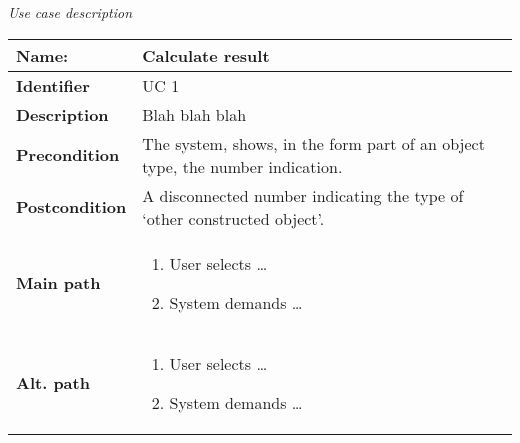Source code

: \documentclass{article}
\newcommand\addrow[2]{#1 &#2\\ }
\newcommand\addheading[2]{#1 &#2\\ \hline}
\newcommand\tabularhead{\begin{tabular}{lp{10cm}}
\hline
}
\newcommand\addmulrow[2]{ \begin{minipage}[t][][t]{2.5cm}#1\end{minipage}%
   &\begin{minipage}[t][][t]{10cm}
    \begin{enumerate} #2   \end{enumerate}
    \end{minipage}\\ }
\newenvironment{usecase}{\tabularhead}
{\hline\end{tabular}}
\begin{document}
{\Large\textit{Use case description}} \\
\begin{usecase}
  \addheading{\textbf{Name:}}{Calculate result}
  \addheading{\textbf{Identifier}}{UC 1}
  \addrow{\textbf{Description}}{Blah blah blah}
  \addrow{\textbf{Precondition}}{The system, shows, in the form part of an object type, the number   indication.}
  \addrow{\textbf{Postcondition}}{A disconnected number indicating the type of `other constructed object'.}
  \addmulrow{\textbf{Main path}}{
  	\item User selects \ldots
    \item System demands \ldots}
  \addmulrow{\textbf{Alt. path}}{
  	\item User selects \ldots
    \item System demands \ldots}
\end{usecase}
\end{document}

****************

What to do - Reproduce without change every line of the entries above, from the one containing "disconnected number indicating" through the last.

Written solution -
  \addrow{\textbf{Postcondition}}{A disconnected number indicating the type of `other constructed object'.}
  \addmulrow{\textbf{Main path}}{
  	\item User selects \ldots
    \item System demands \ldots}
  \addmulrow{\textbf{Alt. path}}{
  	\item User selects \ldots
    \item System demands \ldots}
\end{usecase}
\end{document}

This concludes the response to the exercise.